Description of the task » Every line in the entries that holds the word "maximum" counts toward the answer, which should be a single number.

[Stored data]

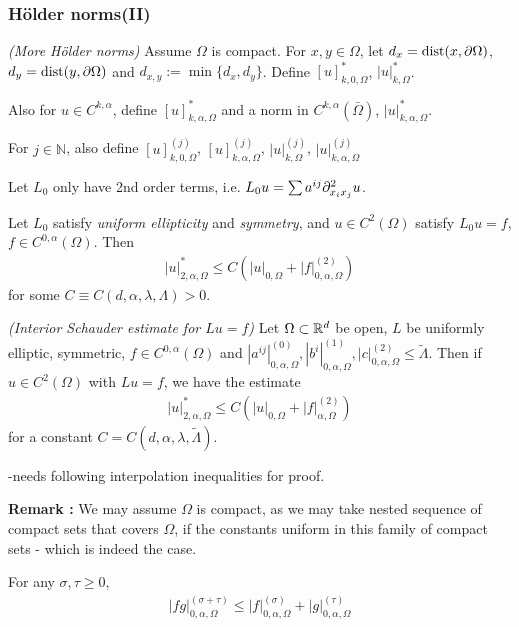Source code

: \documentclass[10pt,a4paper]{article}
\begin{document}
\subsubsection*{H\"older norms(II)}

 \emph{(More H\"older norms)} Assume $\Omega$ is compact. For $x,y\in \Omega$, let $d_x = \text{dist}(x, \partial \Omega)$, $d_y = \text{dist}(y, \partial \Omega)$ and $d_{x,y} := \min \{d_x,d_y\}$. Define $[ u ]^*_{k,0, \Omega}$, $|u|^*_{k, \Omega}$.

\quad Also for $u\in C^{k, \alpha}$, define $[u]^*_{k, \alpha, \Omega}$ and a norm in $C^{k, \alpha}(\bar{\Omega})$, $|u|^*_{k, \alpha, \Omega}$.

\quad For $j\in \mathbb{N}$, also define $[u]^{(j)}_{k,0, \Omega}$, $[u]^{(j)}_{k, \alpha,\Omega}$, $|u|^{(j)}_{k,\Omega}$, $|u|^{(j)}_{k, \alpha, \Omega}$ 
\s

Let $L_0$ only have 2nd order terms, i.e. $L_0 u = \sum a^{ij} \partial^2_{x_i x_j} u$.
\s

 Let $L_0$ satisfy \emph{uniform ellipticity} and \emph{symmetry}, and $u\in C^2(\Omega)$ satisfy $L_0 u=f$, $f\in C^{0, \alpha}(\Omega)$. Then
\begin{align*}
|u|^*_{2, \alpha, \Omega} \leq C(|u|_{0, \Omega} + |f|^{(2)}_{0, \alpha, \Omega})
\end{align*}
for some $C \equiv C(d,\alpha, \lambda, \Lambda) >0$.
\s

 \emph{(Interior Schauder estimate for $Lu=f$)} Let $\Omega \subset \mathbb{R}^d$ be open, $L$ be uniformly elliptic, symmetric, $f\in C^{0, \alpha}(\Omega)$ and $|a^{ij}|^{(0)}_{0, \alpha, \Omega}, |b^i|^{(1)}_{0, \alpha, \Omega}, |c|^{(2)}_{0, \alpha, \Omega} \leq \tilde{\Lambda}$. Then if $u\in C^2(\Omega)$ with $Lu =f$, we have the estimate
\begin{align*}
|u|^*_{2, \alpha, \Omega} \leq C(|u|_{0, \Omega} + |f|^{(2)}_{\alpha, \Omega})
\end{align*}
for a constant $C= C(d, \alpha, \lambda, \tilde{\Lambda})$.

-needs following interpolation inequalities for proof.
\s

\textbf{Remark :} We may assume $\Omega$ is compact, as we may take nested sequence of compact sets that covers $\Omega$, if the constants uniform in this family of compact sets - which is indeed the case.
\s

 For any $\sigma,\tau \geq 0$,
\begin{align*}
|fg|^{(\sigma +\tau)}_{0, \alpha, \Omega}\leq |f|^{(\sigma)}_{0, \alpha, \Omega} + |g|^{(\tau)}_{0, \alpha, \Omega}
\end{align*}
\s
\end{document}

* * *

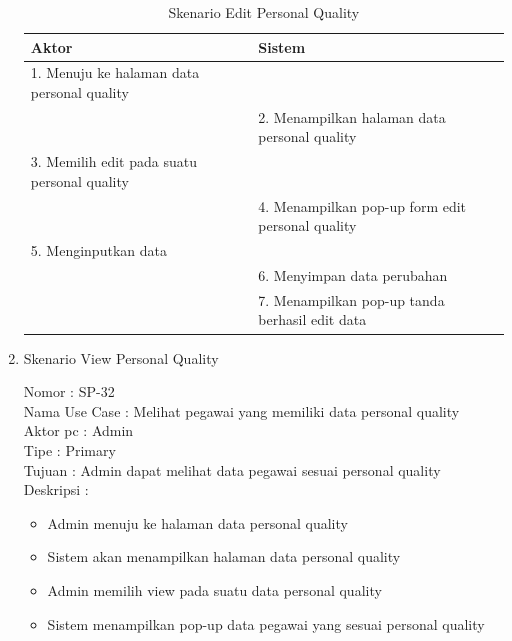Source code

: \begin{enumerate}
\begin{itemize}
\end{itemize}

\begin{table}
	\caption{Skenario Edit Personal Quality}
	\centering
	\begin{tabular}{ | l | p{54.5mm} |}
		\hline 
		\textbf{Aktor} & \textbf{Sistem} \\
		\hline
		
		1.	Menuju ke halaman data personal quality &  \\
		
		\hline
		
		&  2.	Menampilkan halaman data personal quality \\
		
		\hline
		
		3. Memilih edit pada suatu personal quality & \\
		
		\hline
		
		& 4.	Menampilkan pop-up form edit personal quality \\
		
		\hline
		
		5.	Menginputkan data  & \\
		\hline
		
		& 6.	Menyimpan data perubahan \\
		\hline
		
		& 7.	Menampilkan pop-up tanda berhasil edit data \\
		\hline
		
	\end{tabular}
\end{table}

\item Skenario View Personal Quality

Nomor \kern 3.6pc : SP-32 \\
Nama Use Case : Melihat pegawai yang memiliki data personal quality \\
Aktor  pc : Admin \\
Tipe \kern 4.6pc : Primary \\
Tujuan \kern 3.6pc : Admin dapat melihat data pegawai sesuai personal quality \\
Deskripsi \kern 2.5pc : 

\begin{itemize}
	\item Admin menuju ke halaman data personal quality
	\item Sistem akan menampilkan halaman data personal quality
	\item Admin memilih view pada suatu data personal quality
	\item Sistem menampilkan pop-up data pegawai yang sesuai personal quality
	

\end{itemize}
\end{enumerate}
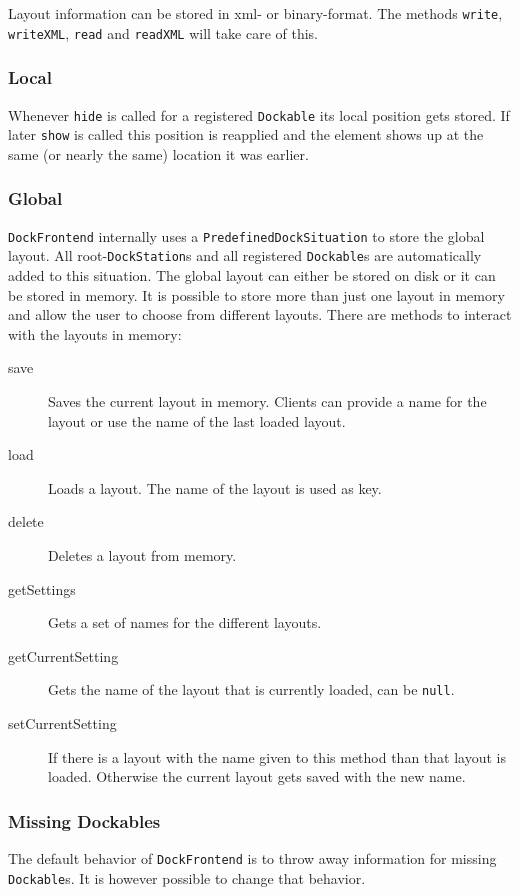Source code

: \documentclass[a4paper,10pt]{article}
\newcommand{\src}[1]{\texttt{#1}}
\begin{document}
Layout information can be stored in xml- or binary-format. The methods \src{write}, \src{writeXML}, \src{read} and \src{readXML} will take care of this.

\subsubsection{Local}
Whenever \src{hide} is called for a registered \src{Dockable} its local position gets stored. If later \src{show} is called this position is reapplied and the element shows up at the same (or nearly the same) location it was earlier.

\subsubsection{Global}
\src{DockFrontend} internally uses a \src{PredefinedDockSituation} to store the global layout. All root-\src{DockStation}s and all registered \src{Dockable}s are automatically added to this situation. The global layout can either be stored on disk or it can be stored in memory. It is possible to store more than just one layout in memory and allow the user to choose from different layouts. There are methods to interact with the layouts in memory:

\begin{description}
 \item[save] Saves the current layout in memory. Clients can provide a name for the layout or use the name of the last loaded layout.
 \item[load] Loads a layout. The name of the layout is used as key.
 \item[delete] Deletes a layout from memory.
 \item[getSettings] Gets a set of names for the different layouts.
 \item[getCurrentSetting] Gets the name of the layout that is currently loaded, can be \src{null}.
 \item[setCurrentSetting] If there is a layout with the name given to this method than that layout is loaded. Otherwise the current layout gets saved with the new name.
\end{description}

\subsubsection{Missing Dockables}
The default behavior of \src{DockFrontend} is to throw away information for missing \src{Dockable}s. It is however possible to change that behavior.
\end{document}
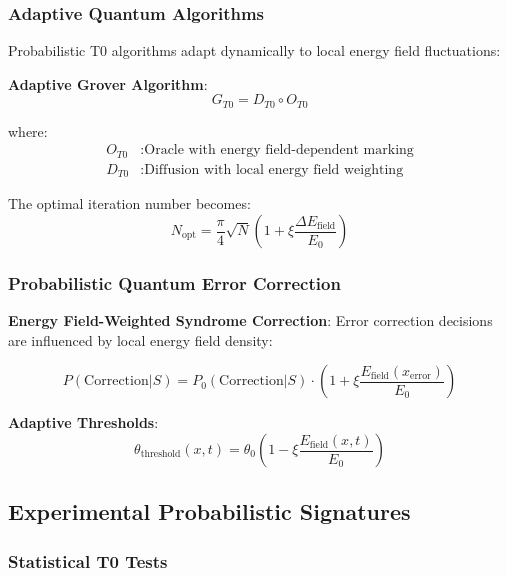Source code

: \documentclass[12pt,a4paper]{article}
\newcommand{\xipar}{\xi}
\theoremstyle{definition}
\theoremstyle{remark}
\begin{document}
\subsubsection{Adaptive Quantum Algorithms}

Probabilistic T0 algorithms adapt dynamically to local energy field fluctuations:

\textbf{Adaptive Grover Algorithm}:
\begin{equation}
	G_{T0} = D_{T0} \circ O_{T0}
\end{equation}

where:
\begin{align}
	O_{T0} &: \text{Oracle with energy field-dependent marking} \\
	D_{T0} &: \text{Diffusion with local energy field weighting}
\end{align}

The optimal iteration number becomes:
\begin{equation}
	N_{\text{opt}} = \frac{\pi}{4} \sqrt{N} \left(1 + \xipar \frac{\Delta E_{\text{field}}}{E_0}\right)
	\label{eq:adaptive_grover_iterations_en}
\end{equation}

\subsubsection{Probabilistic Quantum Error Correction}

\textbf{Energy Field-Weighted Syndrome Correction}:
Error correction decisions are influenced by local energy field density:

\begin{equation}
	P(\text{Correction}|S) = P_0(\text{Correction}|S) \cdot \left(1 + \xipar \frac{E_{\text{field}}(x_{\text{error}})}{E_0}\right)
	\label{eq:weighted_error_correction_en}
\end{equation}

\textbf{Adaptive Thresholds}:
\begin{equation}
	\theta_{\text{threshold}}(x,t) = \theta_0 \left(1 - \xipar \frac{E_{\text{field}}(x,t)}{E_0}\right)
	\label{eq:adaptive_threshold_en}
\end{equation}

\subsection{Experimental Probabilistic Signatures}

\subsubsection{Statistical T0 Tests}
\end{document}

...

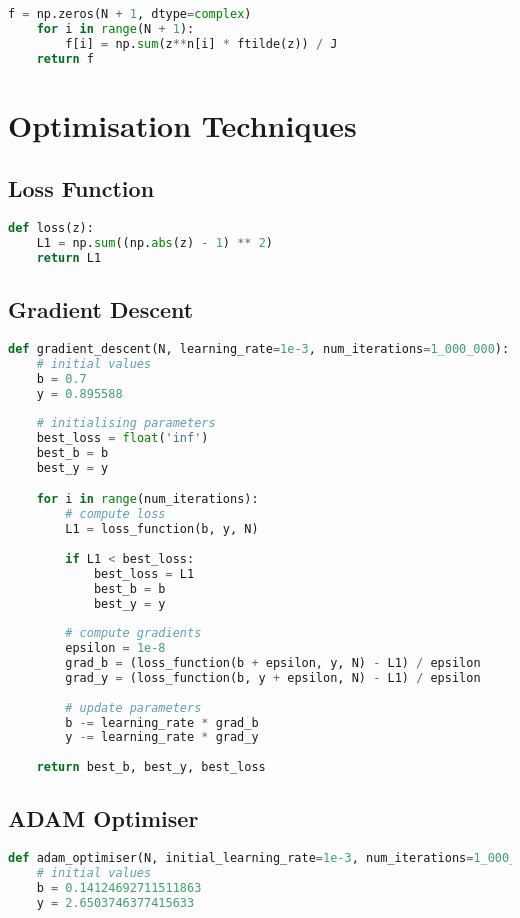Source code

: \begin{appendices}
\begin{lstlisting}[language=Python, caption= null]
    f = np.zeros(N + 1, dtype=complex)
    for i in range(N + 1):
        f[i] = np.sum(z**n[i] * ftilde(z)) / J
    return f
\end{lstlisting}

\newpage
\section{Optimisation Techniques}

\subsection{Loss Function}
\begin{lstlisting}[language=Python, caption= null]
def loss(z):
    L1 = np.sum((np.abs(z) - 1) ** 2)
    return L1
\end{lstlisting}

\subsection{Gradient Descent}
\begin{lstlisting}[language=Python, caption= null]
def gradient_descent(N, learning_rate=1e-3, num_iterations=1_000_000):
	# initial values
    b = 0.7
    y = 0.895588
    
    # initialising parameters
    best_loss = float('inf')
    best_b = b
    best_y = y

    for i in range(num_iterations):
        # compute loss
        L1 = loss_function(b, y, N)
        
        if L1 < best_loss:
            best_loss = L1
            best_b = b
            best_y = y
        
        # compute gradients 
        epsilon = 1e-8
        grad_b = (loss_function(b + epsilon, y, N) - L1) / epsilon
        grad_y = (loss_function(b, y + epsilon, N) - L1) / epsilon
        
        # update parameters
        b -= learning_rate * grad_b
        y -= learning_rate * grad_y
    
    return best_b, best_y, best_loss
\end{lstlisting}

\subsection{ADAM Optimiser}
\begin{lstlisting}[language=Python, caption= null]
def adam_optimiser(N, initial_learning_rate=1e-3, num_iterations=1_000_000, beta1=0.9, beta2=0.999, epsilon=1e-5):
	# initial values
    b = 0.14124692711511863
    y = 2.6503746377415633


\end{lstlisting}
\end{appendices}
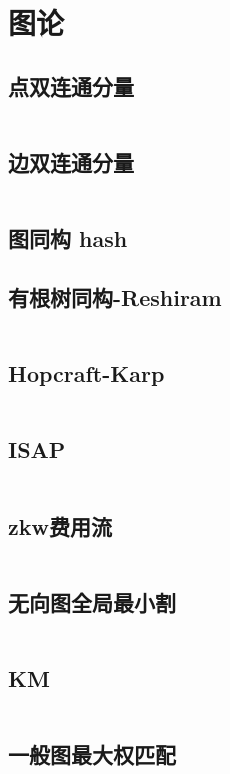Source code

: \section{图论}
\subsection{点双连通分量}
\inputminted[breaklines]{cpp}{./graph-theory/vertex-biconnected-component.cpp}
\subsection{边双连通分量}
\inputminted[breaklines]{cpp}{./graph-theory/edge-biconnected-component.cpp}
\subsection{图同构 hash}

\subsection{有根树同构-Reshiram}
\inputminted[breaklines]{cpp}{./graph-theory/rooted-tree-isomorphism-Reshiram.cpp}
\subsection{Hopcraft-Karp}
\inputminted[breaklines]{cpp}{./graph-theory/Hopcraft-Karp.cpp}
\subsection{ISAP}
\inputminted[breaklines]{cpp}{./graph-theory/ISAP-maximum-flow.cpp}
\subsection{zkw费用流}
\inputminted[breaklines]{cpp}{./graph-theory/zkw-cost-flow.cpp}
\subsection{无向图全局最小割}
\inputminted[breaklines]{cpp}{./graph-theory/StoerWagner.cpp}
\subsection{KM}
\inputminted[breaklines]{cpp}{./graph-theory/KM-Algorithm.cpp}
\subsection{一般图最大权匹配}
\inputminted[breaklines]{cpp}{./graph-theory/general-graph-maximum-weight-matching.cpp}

Worked solution » 2